Instructions for the task: In the records below, pick out all lines containing the word "proyecto".

▬▬▬▬▬▬

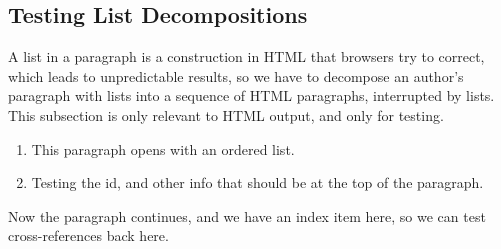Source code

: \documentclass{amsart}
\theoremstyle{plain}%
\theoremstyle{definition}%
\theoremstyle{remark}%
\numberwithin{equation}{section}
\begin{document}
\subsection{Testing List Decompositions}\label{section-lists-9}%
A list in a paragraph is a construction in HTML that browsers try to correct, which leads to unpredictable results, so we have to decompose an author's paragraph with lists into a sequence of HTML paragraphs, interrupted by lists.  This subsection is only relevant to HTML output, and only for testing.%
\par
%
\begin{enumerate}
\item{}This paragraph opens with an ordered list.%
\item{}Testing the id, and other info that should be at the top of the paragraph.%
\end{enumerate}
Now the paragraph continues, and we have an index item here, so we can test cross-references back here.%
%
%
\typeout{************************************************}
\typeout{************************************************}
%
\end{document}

▬▬▬▬▬▬

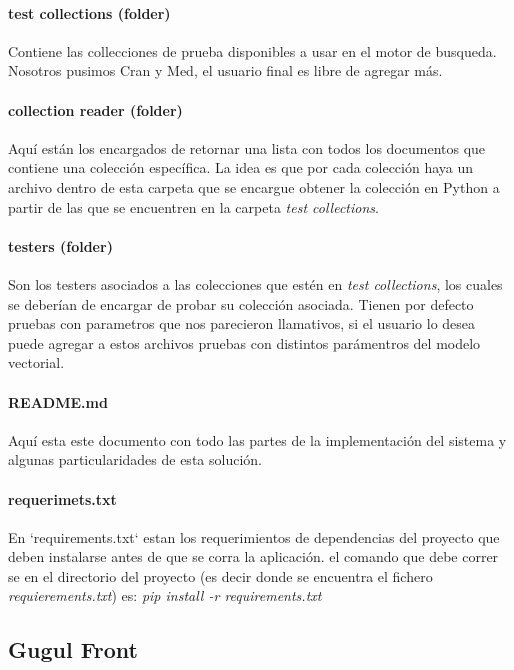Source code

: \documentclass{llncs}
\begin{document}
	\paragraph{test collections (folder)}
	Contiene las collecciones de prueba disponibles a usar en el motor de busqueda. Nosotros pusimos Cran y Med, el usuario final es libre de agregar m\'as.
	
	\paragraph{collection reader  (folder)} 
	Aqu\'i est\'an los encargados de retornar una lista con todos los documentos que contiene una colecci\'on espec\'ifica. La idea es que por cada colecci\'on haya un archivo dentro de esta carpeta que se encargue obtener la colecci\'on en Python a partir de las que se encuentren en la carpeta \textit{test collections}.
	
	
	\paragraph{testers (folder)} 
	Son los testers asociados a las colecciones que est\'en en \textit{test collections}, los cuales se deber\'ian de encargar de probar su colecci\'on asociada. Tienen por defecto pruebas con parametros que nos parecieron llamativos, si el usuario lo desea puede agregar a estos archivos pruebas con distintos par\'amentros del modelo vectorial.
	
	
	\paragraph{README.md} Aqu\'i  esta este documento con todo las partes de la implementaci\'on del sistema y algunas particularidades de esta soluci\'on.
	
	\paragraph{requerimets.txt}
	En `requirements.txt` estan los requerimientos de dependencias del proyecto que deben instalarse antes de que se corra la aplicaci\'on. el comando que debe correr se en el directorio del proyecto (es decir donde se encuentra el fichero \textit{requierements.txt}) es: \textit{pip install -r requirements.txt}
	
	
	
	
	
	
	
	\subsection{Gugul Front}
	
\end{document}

▬▬▬▬▬▬

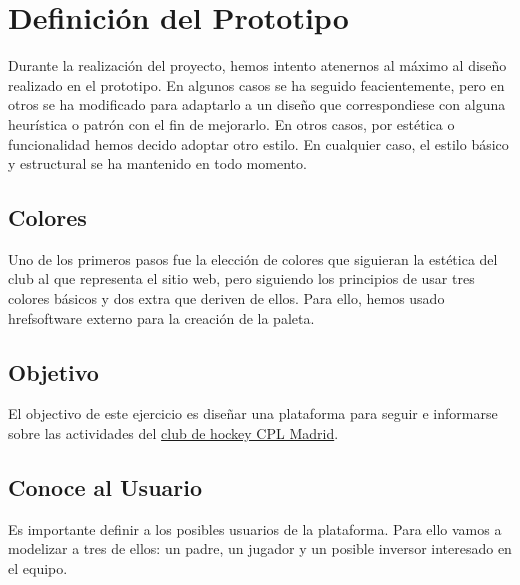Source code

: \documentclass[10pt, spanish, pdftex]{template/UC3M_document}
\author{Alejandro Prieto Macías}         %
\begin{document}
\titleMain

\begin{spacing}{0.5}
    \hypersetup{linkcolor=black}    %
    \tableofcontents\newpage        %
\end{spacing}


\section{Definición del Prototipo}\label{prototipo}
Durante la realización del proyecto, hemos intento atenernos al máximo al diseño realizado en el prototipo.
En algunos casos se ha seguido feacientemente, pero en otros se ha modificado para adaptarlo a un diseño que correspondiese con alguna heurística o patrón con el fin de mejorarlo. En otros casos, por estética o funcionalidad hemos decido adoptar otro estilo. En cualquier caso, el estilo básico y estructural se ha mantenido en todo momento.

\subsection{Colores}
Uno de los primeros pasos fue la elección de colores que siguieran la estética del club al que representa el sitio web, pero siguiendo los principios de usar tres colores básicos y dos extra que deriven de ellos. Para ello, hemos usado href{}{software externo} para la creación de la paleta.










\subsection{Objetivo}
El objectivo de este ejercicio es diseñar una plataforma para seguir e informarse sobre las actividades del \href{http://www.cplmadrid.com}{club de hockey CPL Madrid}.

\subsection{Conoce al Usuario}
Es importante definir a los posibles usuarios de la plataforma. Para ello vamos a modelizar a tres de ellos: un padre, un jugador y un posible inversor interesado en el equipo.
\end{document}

▬▬▬▬▬▬

Written solution:
	En `requirements.txt` estan los requerimientos de dependencias del proyecto que deben instalarse antes de que se corra la aplicaci\'on. el comando que debe correr se en el directorio del proyecto (es decir donde se encuentra el fichero \textit{requierements.txt}) es: \textit{pip install -r requirements.txt}
Durante la realización del proyecto, hemos intento atenernos al máximo al diseño realizado en el prototipo.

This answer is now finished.